Önceki yazımda yeni yıl için yaptığımız dileklerin kendiliğinden gelmeyeceğine vurgu yapmıştım.

Her yıl güzel şeyler dilediğimiz halde işlerin her yıl kötüye gittiğini sarpa sardığını görmek, bu konuda kafa yoran insanlar için üzüntü kaynağı olmaya devam ediyor. Hele de bu işlerin düzeleceğine dair bir derli toplu ileriye dönük bir plan programın olmaması insanların kafasını karıştırıyor.

İçinde yaşadığımız sistem içinde bol miktarda belirsizliği barındıran bir sistemdir. Örneğin son zamlar neye göre yapılıyor? Neden elektriğe yüzde 125, doğal gaza yüzde 50, akaryakıta her hafta litresine bir liradan fazla zam yapılıyor? Hadi bunlar dışarıya bağımlı olduğu için dolar artınca bunlar da artıyor.
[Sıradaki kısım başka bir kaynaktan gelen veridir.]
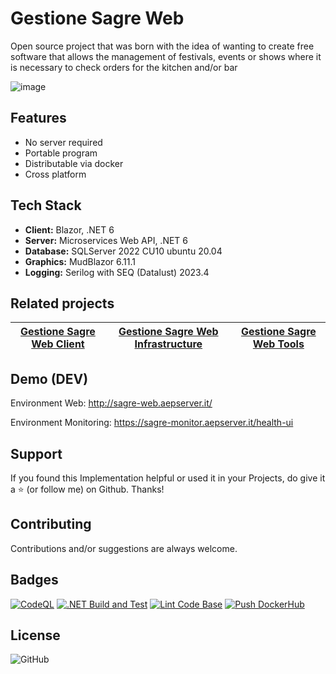 ﻿# Gestione Sagre Web

Open source project that was born with the idea of wanting to create free software that allows the management of festivals, events or shows where it is necessary to check orders for the kitchen and/or bar

![image](https://github.com/AngeloDotNet/GestioneSagreWeb/assets/49655304/12940b13-46d3-4b23-8df9-b01f2b6553d5)

## Features

- No server required
- Portable program
- Distributable via docker
- Cross platform

## Tech Stack

- **Client:** Blazor, .NET 6
- **Server:** Microservices Web API, .NET 6
- **Database:** SQLServer 2022 CU10 ubuntu 20.04
- **Graphics:** MudBlazor 6.11.1
- **Logging:** Serilog with SEQ (Datalust) 2023.4

## Related projects

| [Gestione Sagre Web Client](https://github.com/AngeloDotNet/GestioneSagreWeb.Client) | [Gestione Sagre Web Infrastructure](https://github.com/AngeloDotNet/GestioneSagreWeb.Infrastructure) | [Gestione Sagre Web Tools](https://github.com/AngeloDotNet/GestioneSagreWeb.Tools) |
| :---------------------------------------------------------------------------------------------: | :---------------------------------------------------------------------------------------------: | :--------------------------------------------------------------------------------: |

<!--
## Apply migrations

1. Add-Migration MIGRATION -Project GestioneSagre.PROJECT.DataAccessLayer
2. Update-Database -Project GestioneSagre.PROJECT.DataAccessLayer
3. Script-Migration -o script-PROJECT.sql (Generate the migration sql script)

- Example MIGRATION: **InitialMigration** and PROJECT: **Utility**
-->

## Demo (DEV)

Environment Web: http://sagre-web.aepserver.it/

Environment Monitoring: https://sagre-monitor.aepserver.it/health-ui

## Support

If you found this Implementation helpful or used it in your Projects, do give it a ⭐ (or follow me) on Github. Thanks!

## Contributing

Contributions and/or suggestions are always welcome.

## Badges

[![CodeQL](https://github.com/AngeloDotNet/GestioneSagreWeb/actions/workflows/codeql.yml/badge.svg)](https://github.com/AngeloDotNet/GestioneSagreWeb/actions/workflows/codeql.yml)
[![.NET Build and Test](https://github.com/AngeloDotNet/GestioneSagreWeb/actions/workflows/dotnet.yml/badge.svg?branch=master)](https://github.com/AngeloDotNet/GestioneSagreWeb/actions/workflows/dotnet.yml)
[![Lint Code Base](https://github.com/AngeloDotNet/GestioneSagreWeb/actions/workflows/linter.yml/badge.svg)](https://github.com/AngeloDotNet/GestioneSagreWeb/actions/workflows/linter.yml)
[![Push DockerHub](https://github.com/AngeloDotNet/GestioneSagreWeb/actions/workflows/docker-publish.yml/badge.svg)](https://github.com/AngeloDotNet/GestioneSagreWeb/actions/workflows/docker-publish.yml)

## License

![GitHub](https://img.shields.io/github/license/angelodotnet/gestionesagreweb?style=for-the-badge)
Eskiden yapılmış bitmiş köprü geçişlerine zam yapılmasının mantığı nedir? Enflasyon oranı TUİK verilerine göre bile yüzde 36,5 olurken memura, emekliye ve yeni yapılan toplu sözleşmelerin bu oranın altında kalmasının mantığı nedir? Evet bu örnekleri çoğaltmak mümkündür. Ama sonuç olarak bu kanallarla oluşan sermaye birikimin akışını takip ettiğimizde görüyoruz ki işçi ve emekçilerden toplanan sermaye ihracatçı, inşaatçı vb. sermayedarların kasalarını doldurmaktadır. “Faiz sebep, enflasyon netice” diyen iktidarın başı şimdi dövize endeksli mevduat hesabı açtırarak faizi dövize endeksleyerek hem faiz gelirlerini garantiye almış hem de enflasyonu patlatmış oldu.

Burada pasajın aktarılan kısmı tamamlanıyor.